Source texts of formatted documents

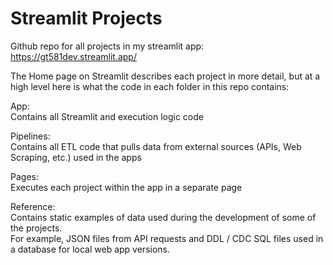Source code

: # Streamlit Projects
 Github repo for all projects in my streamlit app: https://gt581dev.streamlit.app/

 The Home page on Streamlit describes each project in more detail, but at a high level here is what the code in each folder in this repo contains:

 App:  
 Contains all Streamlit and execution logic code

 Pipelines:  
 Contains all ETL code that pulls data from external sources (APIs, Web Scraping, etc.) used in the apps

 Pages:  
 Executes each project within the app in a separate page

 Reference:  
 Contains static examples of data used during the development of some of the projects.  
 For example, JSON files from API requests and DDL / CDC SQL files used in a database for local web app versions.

_Instructions for the task_. Reproduce the data word for word without its images.

_Written solution_.
Source code

: # Streamlit Projects
 Github repo for all projects in my streamlit app: https://gt581dev.streamlit.app/

 The Home page on Streamlit describes each project in more detail, but at a high level here is what the code in each folder in this repo contains:

 App:  
 Contains all Streamlit and execution logic code

 Pipelines:  
 Contains all ETL code that pulls data from external sources (APIs, Web Scraping, etc.) used in the apps

 Pages:  
 Executes each project within the app in a separate page

 Reference:  
 Contains static examples of data used during the development of some of the projects.  
 For example, JSON files from API requests and DDL / CDC SQL files used in a database for local web app versions.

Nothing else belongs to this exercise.